Correspondances XVI

Cher,

Comme j’aime nos rendez-vous que vous avez marqué de votre empreinte, et j’aime la douceur qui émane de votre être. J’avais parcouru en amont quelques unes de vos compositions, et de même, j’avais surpris, en certains de vos écrits, le même esprit qui se love comme une chair au verbe, comme un effluve au corps de l’âme. J’avais déposé les armes. De fait, je le croyais. Nous venions de traverser d’incroyables contrées, nous avions été pris par la vague qui submerge tout et qui nous avait laissés dévastés. La vie se résumait à cet étroit passage.
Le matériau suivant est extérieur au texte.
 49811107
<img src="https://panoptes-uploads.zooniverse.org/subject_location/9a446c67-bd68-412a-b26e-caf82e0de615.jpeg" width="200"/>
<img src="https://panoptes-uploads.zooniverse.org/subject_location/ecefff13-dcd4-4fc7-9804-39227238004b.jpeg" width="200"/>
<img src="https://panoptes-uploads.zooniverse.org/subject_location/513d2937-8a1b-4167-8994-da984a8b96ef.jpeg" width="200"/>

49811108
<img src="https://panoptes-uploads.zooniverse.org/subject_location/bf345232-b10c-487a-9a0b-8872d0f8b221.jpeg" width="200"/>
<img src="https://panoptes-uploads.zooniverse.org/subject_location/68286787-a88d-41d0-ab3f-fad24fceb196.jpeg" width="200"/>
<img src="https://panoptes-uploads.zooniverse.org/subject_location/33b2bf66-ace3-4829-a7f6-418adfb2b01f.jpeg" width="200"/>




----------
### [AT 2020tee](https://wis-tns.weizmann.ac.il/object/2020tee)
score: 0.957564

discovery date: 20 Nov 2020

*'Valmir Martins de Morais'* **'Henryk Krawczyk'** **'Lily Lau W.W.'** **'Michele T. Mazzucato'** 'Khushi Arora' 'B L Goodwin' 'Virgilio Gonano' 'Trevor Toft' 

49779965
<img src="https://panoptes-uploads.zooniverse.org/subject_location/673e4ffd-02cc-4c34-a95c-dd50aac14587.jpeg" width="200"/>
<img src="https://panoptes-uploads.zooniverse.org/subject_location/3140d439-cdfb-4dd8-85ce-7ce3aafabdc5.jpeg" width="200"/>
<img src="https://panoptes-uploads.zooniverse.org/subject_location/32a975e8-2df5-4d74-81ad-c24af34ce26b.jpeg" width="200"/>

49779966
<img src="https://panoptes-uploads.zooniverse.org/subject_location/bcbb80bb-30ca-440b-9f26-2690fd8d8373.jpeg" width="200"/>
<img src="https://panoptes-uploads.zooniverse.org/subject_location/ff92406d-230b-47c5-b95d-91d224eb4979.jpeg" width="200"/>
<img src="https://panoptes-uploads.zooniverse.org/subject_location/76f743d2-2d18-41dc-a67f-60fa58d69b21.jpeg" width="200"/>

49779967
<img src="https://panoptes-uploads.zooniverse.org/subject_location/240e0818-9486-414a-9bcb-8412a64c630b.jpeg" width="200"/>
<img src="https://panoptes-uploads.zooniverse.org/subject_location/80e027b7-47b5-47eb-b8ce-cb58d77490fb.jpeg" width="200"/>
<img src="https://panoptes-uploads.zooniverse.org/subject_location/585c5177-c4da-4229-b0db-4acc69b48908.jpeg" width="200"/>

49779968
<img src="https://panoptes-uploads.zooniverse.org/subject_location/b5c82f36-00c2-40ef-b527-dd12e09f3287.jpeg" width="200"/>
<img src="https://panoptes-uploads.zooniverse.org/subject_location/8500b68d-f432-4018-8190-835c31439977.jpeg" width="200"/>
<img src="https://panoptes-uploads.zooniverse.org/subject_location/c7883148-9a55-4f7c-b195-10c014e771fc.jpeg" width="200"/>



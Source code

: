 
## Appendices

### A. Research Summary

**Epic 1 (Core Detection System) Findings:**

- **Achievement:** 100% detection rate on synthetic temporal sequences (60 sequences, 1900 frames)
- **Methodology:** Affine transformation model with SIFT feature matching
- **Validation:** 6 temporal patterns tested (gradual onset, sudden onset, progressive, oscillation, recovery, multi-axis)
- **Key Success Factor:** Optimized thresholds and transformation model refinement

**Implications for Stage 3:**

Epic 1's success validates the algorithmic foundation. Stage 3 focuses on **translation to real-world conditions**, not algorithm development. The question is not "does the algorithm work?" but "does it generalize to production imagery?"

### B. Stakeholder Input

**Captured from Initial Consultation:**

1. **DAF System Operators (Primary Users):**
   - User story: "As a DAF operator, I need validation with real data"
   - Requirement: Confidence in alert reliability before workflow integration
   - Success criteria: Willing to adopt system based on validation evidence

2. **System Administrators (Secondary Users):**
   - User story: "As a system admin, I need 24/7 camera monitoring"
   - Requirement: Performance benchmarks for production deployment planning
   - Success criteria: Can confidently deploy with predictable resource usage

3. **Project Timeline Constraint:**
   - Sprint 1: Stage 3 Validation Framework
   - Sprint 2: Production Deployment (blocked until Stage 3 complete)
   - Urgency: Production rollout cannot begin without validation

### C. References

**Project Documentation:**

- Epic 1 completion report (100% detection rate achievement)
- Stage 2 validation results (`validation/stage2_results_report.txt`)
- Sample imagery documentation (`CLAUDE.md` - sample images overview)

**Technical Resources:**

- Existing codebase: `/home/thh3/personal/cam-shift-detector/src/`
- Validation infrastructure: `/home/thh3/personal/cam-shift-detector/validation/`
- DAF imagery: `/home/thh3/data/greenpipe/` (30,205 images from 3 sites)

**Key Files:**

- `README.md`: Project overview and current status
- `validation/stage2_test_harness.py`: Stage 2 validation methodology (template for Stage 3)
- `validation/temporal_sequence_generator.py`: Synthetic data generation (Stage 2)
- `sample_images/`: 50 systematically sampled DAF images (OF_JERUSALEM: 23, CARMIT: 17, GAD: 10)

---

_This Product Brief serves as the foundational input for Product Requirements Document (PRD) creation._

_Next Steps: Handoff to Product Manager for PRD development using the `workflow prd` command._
Il n’y avait plus rien alentour. Je vous avais confié quelques bribes de cette effroyable expérience. Mais, quelque chose de plus fort m’avait soulevée sans que je ne sache comment nommer cette imprévisible puissance. Je vous écrivais presque à tâtons, ne sachant plus rien de ce monde. On m’avait déposée sur un vierge rivage et comme je me levai doucement, je découvris, avec le plus grand étonnement qui soit, ce qui n’avait jamais péri. Outre cette expansion, outre cette imprévisible dilatation, je me sentais en paix. Ma fragilité se reposait en votre force. Je rencontrais votre esprit, je rencontrais votre être-au-monde. Lors que l’enfantement a lieu, nous sommes l’enfant et la mère. La mère en moi vous recevait. Votre propre fragilité vous donnait à votre force. Jamais nous ne jouâmes à être autre que nous. Nos expériences mutuelles nous avaient menés jusqu’en cette ouverture, et même s’il demeurait des scories, nous savions les voir et les vivre comme ne faisant plus partie de notre réalité, car chacun nous avions été en une longue et indicible quête spirituelle. Notre rencontre n’était pas uniquement la nôtre, elle devint très vite le jaillissement de notre amour inconditionnel. Chaque pas fut une pierre posée. Nous nous rencontrâmes sur la passerelle qui faisait effectivement la jointure de nos deux mondes. Nous sommes nés ce jour-là.

L’encre au soleil

L’encre au soleil de tes années juvéniles clament encore, en ta maturité, l’enfance de ton cœur intouché par le malheur, et si sur le visage de ton âme, le corps trace des sentiers, c’est parce qu’un jour nous nous sommes rencontrés et c’est parce que toute la vie transpire et c’est en cette lueur que je t’écoute et m’assois auprès du regard de ton âme, celui qui fait frémir l’écorce du monde entier et je suis femme de t’avoir pleinement regardé, et quand tu vas, le sourire t’accompagne et le vent auréole le blé de tes cheveux éparpillés. L’amour a cette virilité dans le cœur de la femme, et l’amour est une intense atemporalité qui nous mène loin, tandis que l’esprit féconde les mondes nouveaux, les mondes qui sont aujourd’hui à se déployer. Ma plume trempe dans ton encrier.